Karen Mills became the 23rd Administrator for the Small Business Administration in 2009. Under her lead, in 2011 alone, the SBA supported more than $30 billion in lending to 60,000 small businesses across the country.

Recently, Mills took the time to speak with us and answer some questions from members of our LinkedIn SUCCEED community.

Can you tell us a little bit about the SBA and the benefits it offers small businesses?

People have said the SBA is the best-kept secret of the Federal Government, and what I say is “we are a secret no longer.” We want to make sure all small businesses know about the SBA and how to reach us. And one of the ways we are doing that is by increasing our online and social presence.

We do four basic things at the SBA to help small business. First, we offer guaranteed loans, and we do quite a few — $30 billion worth every year.

The second thing we do is give access to counseling and mentoring. We have a vast network of 900 small business development centers and 110 business centers. I’m pretty sure there is a mentoring opportunity within 45 minutes of most small businesses.

We also run the contracting operation for small business for the Federal Government. That’s a tremendous opportunity for some small businesses that are in the supply chain. And lastly, if, heaven forbid, there is a disaster — a hurricane like Sandy or a tornado — we are on the ground to help small businesses and homeowners recover.

How can the SBA help small businesses secure funding?

Most of our ability to put capital into businesses is around our loan program. About 5,000 banks have made SBA loans — small banks, big banks.

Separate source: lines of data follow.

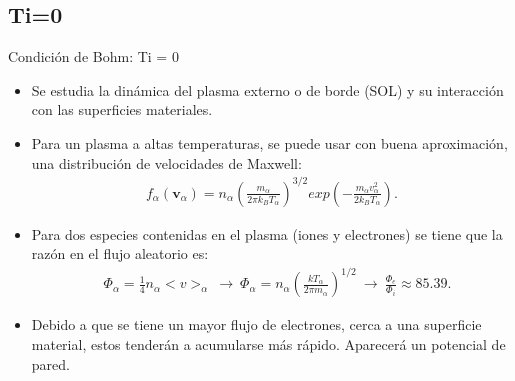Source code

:\documentclass[11pt]{beamer}
\begin{document}
    \subsection{Ti=0}
        \begin{frame}{Condici\'on de Bohm: Ti = 0}
            \fontsize{8pt}{10}\selectfont
        
        \begin{itemize}
            \item Se estudia la dinámica del plasma externo o de borde (SOL) y su interacción con las superficies materiales. 
            \item Para un plasma a altas temperaturas, se puede usar con buena aproximación, una distribución de velocidades de Maxwell:
            \begin{align*}
	        f_{\alpha}\left(\mathbf{v}_{\alpha}\right) = n_{\alpha}\left(\frac{m_{\alpha}}{2\pi k_BT_{\alpha}}\right)^{3/2}exp\left(-\frac{m_{\alpha}v_{\alpha}^2}{2k_BT_{\alpha}}\right).
	        \end{align*}
            \item Para dos especies contenidas en el plasma (iones y electrones) se tiene que la razón en el flujo aleatorio es:
             \begin{align*}
            &\Phi_{\alpha} = \frac{1}{4}n_{\alpha}<v>_{\alpha} \ \rightarrow  \ \Phi_{\alpha} = n_{\alpha} \left( \frac{kT_{\alpha}}{2\pi m_{\alpha}} \right)^{1/2} \ \rightarrow \ \frac{\Phi_{e}}{\Phi_{i}} \approx 85.39.
            \end{align*}
            \item Debido a que se tiene un mayor flujo de electrones, cerca a una superficie material, estos tenderán a acumularse más rápido. Aparecerá un potencial de pared.
        \end{itemize}
        \end{frame}
        
\end{document}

We’ve added about 1,000 banks back to SBA lending.

This year, we are going to have a special on our loans under $150,000 — we are actually going to be eliminating our fees as of October 2013. It’s in the President’s budget that went to Congress, and we’re doing that because we know lots of small businesses are still having trouble finding a bank that will make one of these smaller loans.

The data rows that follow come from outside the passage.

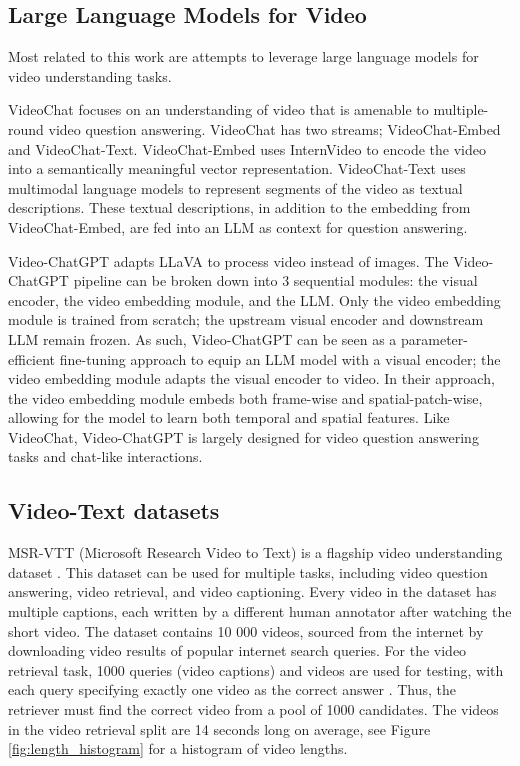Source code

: \subsection{Large Language Models for Video}

Most related to this work are attempts to leverage large language models for video understanding tasks.

VideoChat \cite{videochat} focuses on an understanding of video that is amenable to multiple-round video question answering.
VideoChat has two streams; VideoChat-Embed and VideoChat-Text.
VideoChat-Embed uses InternVideo to encode the video into a semantically meaningful vector representation.
VideoChat-Text uses multimodal language models to represent segments of the video as textual descriptions. 
These textual descriptions, in addition to the embedding from VideoChat-Embed, are fed into an LLM as context for question answering.

Video-ChatGPT \cite{videochatgpt} adapts LLaVA to process video instead of images.
The Video-ChatGPT pipeline can be broken down into 3 sequential modules: the visual encoder, the video embedding module, and the LLM.
Only the video embedding module is trained from scratch; the upstream visual encoder and downstream LLM remain frozen.
As such, Video-ChatGPT can be seen as a parameter-efficient fine-tuning approach to equip an LLM model with a visual encoder; the video embedding module adapts the visual encoder to video.
In their approach, the video embedding module embeds both frame-wise and spatial-patch-wise, allowing for the model to learn both temporal and spatial features.
Like VideoChat, Video-ChatGPT is largely designed for video question answering tasks and chat-like interactions.

\subsection{Video-Text datasets}
MSR-VTT (Microsoft Research Video to Text) is a flagship video understanding dataset \cite{msr-vtt}.
This dataset can be used for multiple tasks, including video question answering, video retrieval, and video captioning.
Every video in the dataset has multiple captions, each written by a different human annotator after watching the short video.
The dataset contains 10 000 videos, sourced from the internet by downloading video results of popular internet search queries.
For the video retrieval task, 1000 queries (video captions) and videos are used for testing, with each query specifying exactly one video as the correct answer \cite{jsfusion}.
Thus, the retriever must find the correct video from a pool of 1000 candidates.
The videos in the video retrieval split are 14 seconds long on average, see Figure \ref{fig:length_histogram} for a histogram of video lengths.

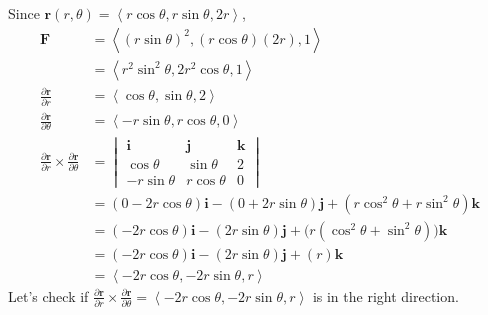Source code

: \documentclass{article}
\newcommand{\lrp}[1]{\left( #1 \right)}
\newcommand{\lra}[1]{\left\langle #1 \right\rangle}
\renewcommand{\i}[0]{\mathbf{i}}
\renewcommand{\j}[0]{\mathbf{j}}
\renewcommand{\k}[0]{\mathbf{k}}
\renewcommand{\r}[0]{\mathbf{r}}
\newcommand{\F}[0]{\mathbf{F}}
\begin{document}
Since $\r(r,\theta)=\lra{r\cos\theta, r\sin\theta, 2r}$,
\begin{align*}
\F&=\lra{(r\sin\theta)^2, (r\cos\theta)(2r), 1}\\
&=\lra{r^2\sin^2\theta, 2r^2\cos\theta, 1}\\
    \frac{\partial \r}{\partial r}&=\lra{\cos\theta, \sin\theta, 2}\\
    \frac{\partial \r}{\partial \theta}&=\lra{-r\sin\theta, r\cos\theta, 0}\\
    \frac{\partial \r}{\partial r}\times \frac{\partial \r}{\partial \theta}&=\begin{vmatrix}\i & \j & \k \\ \cos\theta & \sin\theta & 2\\ -r\sin\theta & r\cos\theta & 0\end{vmatrix}\\
    &=\lrp{0-2r\cos\theta}\i -\lrp{0+2r\sin\theta}\j + \lrp{r\cos^2\theta + r\sin^2\theta}\k\\
    &=\lrp{-2r\cos\theta}\i -\lrp{2r\sin\theta}\j + \big(r\lrp{\cos^2\theta+\sin^2\theta}\big)\k\\
    &=\lrp{-2r\cos\theta}\i -\lrp{2r\sin\theta}\j +\lrp{r}\k\tag{$\cos^2\theta+\sin^2\theta=1$}\\
    &=\lra{-2r\cos\theta, -2r\sin\theta, r}
\end{align*}
Let's check if $\displaystyle \frac{\partial \r}{\partial r}\times  \frac{\partial \r }{\partial \theta}=\lra{-2r\cos\theta, -2r\sin\theta, r}$ is in the right direction.
\end{document}

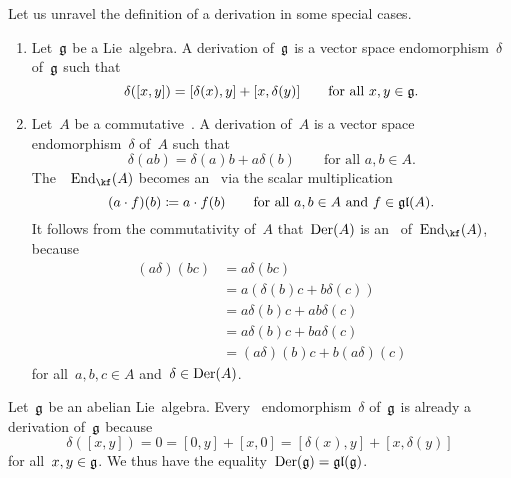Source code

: \begin{remark}
	\label{derivations made explicit}
	Let us unravel the definition of a derivation in some special cases.
	\begin{enumerate}
		\item
			Let~$\mathfrak{g}$ be a Lie~algebra.
			A derivation of~$\mathfrak{g}$ is a vector space endomorphism~$\delta$ of~$\mathfrak{g}$ such that
			\[
				\delta([x,y])
				=
				[\delta(x), y] + [x, \delta(y)]
				\qquad
				\text{for all~$x, y \in \mathfrak{g}$.}
			\]
		\item
			Let~$A$ be a commutative~\algebra{$\kf$}.
			A derivation of~$A$ is a vector space endomorphism~$\delta$ of~$A$ such that
			\[
				\delta(ab)
				=
				\delta(a) b + a \delta(b)
				\qquad
				\text{for all~$a, b \in A$}.
			\]
			The~\vectorspace{$\kf$}~$\End_{\kf}(A)$ becomes an~ via the scalar multiplication
			\[
				(a \cdot f)(b)
				\coloneqq
				a \cdot f(b)
				\qquad
				\text{for all~$a, b \in A$ and~$f \in \mathfrak{gl}(A)$.}
			\]
			It follows from the commutativity of~$A$ that~$\operatorname{Der}(A)$ is an~ of~$\End_{\kf}(A)$, because
			\begin{align*}
				(a \delta)(b c)
				&=
				a \delta(b c)
				\\
				&=
				a ( \delta(b) c + b \delta(c) )
				\\
				&=
				a \delta(b) c + a b \delta(c)
				\\
				&=
				a \delta(b) c + b a \delta(c)
				\\
				&=
				(a \delta)(b) c + b (a \delta)(c)
			\end{align*}
			for all~$a, b, c \in A$ and~$\delta \in \operatorname{Der}(A)$.
	\end{enumerate}
\end{remark}


\begin{example}
	\label{derivations of abelian lie algebra}
	Let~$\mathfrak{g}$ be an abelian Lie~algebra.
	Every~\linear{$\kf$} endomorphism~$\delta$ of~$\mathfrak{g}$ is already a derivation of~$\mathfrak{g}$ because
	\[
		\delta([x,y])
		=
		0
		=
		[0, y] + [x, 0]
		=
		[\delta(x), y] + [x, \delta(y)]
	\]
	for all~$x, y \in \mathfrak{g}$.
	We thus have the equality~$\operatorname{Der}(\mathfrak{g}) = \mathfrak{gl}(\mathfrak{g})$.
\end{example}


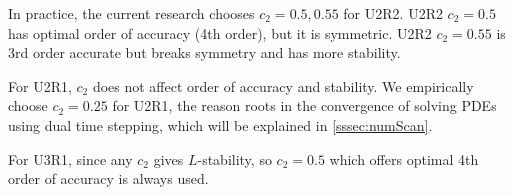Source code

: In practice, the current research chooses $c_2=0.5,0.55$ for U2R2.
U2R2 $c_2=0.5$ has optimal order of accuracy (4th order), but it is symmetric.
U2R2 $c_2=0.55$ is 3rd order accurate but breaks symmetry and has more stability.

For U2R1, $c_2$ does not affect order of accuracy and stability.
We empirically choose $c_2=0.25$ for U2R1, the reason roots in
the convergence of solving PDEs using
dual time stepping, which will be explained in \ref{sssec:numScan}.

For U3R1, since any $c_2$ gives $L$-stability, so $c_2=0.5$ which
offers optimal 4th order of accuracy is always used.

Learning from others is very important to small business owners. How can they take advantage of the mentoring opportunities you provide?

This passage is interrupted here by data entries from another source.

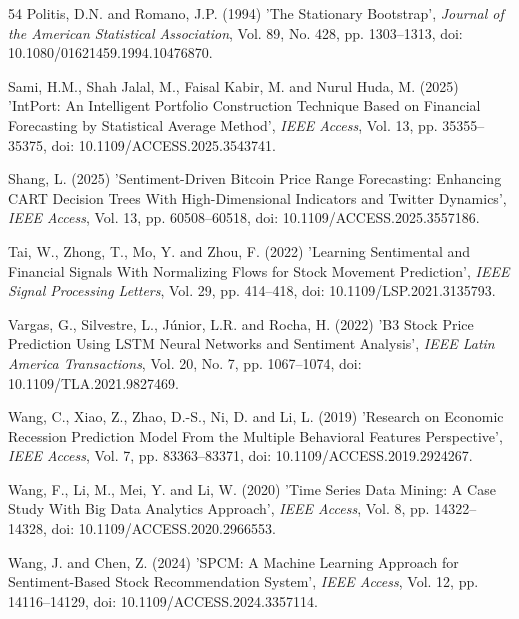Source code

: \begin{thebibliography}{54}
Politis, D.N. and Romano, J.P. (1994) 'The Stationary Bootstrap', {\it Journal of the American Statistical Association}, Vol. 89, No. 428, pp. 1303--1313, doi: 10.1080/01621459.1994.10476870.

Sami, H.M., Shah Jalal, M., Faisal Kabir, M. and Nurul Huda, M. (2025) 'IntPort: An Intelligent Portfolio Construction Technique Based on Financial Forecasting by Statistical Average Method', {\it IEEE Access}, Vol. 13, pp. 35355--35375, doi: 10.1109/ACCESS.2025.3543741.

Shang, L. (2025) 'Sentiment-Driven Bitcoin Price Range Forecasting: Enhancing CART Decision Trees With High-Dimensional Indicators and Twitter Dynamics', {\it IEEE Access}, Vol. 13, pp. 60508--60518, doi: 10.1109/ACCESS.2025.3557186.

Tai, W., Zhong, T., Mo, Y. and Zhou, F. (2022) 'Learning Sentimental and Financial Signals With Normalizing Flows for Stock Movement Prediction', {\it IEEE Signal Processing Letters}, Vol. 29, pp. 414--418, doi: 10.1109/LSP.2021.3135793.

Vargas, G., Silvestre, L., J\'unior, L.R. and Rocha, H. (2022) 'B3 Stock Price Prediction Using LSTM Neural Networks and Sentiment Analysis', {\it IEEE Latin America Transactions}, Vol. 20, No. 7, pp. 1067--1074, doi: 10.1109/TLA.2021.9827469.

Wang, C., Xiao, Z., Zhao, D.-S., Ni, D. and Li, L. (2019) 'Research on Economic Recession Prediction Model From the Multiple Behavioral Features Perspective', {\it IEEE Access}, Vol. 7, pp. 83363--83371, doi: 10.1109/ACCESS.2019.2924267.

Wang, F., Li, M., Mei, Y. and Li, W. (2020) 'Time Series Data Mining: A Case Study With Big Data Analytics Approach', {\it IEEE Access}, Vol. 8, pp. 14322--14328, doi: 10.1109/ACCESS.2020.2966553.

Wang, J. and Chen, Z. (2024) 'SPCM: A Machine Learning Approach for Sentiment-Based Stock Recommendation System', {\it IEEE Access}, Vol. 12, pp. 14116--14129, doi: 10.1109/ACCESS.2024.3357114.


\end{thebibliography}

If you are a small business owner and you do not have a mentor you meet with on a long-term basis, regularly, and talk about your business plan, you should. We have data that says that if you have this relationship, you have better sales, more profits and more longevity, and you hire more people.

And the best news is that at the SBA, it’s free. Go to the Local Assistance section on SBA.gov, put in your zip code and you will get the name and number of one of the centers that’s near you. We can make sure you’re matched with a SCORE mentor, a small business development center or somebody who can help you with long-term planning and growing your business.

Can you share a challenge you’ve faced and the lesson you learned from it?

One of the most challenging times I’ve had in my career was when I came into this job and the credit crunch had hit. It was actually really terrible for small businesses, and most folks remember it because it was only four years ago. Small businesses just could not get loans, and things were frozen. I knew we had to step in immediately, and what I realized was the importance of building a team out in the field and listening to what small businesses told us.

As a result, we took about 100 pages of paperwork out of the SBA loan, we brought banks back to SBA lending and we were able to really turn around access to credit in the SBA portfolio. We did it by all stepping up and acting as a team, and listening to the concerns of small businesses and responding to them.